Down to the final line, reproduce the entries that follow exactly.

= Beginning of Section =

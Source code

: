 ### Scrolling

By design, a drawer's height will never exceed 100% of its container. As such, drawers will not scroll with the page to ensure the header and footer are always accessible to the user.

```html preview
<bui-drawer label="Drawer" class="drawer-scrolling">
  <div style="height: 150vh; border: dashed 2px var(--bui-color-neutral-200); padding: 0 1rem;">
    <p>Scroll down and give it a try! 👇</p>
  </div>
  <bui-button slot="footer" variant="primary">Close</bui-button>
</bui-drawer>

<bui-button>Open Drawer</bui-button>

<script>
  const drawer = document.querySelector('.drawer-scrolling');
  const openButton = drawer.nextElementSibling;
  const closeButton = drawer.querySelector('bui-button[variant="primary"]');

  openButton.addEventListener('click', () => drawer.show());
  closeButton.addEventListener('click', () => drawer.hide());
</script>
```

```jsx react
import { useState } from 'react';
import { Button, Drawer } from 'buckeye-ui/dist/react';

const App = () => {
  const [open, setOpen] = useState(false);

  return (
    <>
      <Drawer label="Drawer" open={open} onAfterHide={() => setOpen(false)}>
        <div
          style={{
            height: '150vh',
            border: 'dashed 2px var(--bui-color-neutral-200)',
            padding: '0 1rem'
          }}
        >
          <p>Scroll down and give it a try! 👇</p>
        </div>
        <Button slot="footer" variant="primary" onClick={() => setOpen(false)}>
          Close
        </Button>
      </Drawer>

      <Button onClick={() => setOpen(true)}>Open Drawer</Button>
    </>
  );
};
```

= End of Section =

*WRITTEN RESPONSE*.
Source code

: ### Scrolling

By design, a drawer's height will never exceed 100% of its container. As such, drawers will not scroll with the page to ensure the header and footer are always accessible to the user.

```html preview
<bui-drawer label="Drawer" class="drawer-scrolling">
  <div style="height: 150vh; border: dashed 2px var(--bui-color-neutral-200); padding: 0 1rem;">
    <p>Scroll down and give it a try! 👇</p>
  </div>
  <bui-button slot="footer" variant="primary">Close</bui-button>
</bui-drawer>

<bui-button>Open Drawer</bui-button>

<script>
  const drawer = document.querySelector('.drawer-scrolling');
  const openButton = drawer.nextElementSibling;
  const closeButton = drawer.querySelector('bui-button[variant="primary"]');

  openButton.addEventListener('click', () => drawer.show());
  closeButton.addEventListener('click', () => drawer.hide());
</script>
```

```jsx react
import { useState } from 'react';
import { Button, Drawer } from 'buckeye-ui/dist/react';

const App = () => {
  const [open, setOpen] = useState(false);

  return (
    <>
      <Drawer label="Drawer" open={open} onAfterHide={() => setOpen(false)}>
        <div
          style={{
            height: '150vh',
            border: 'dashed 2px var(--bui-color-neutral-200)',
            padding: '0 1rem'
          }}
        >
          <p>Scroll down and give it a try! 👇</p>
        </div>
        <Button slot="footer" variant="primary" onClick={() => setOpen(false)}>
          Close
        </Button>
      </Drawer>

      <Button onClick={() => setOpen(true)}>Open Drawer</Button>
    </>
  );
};
```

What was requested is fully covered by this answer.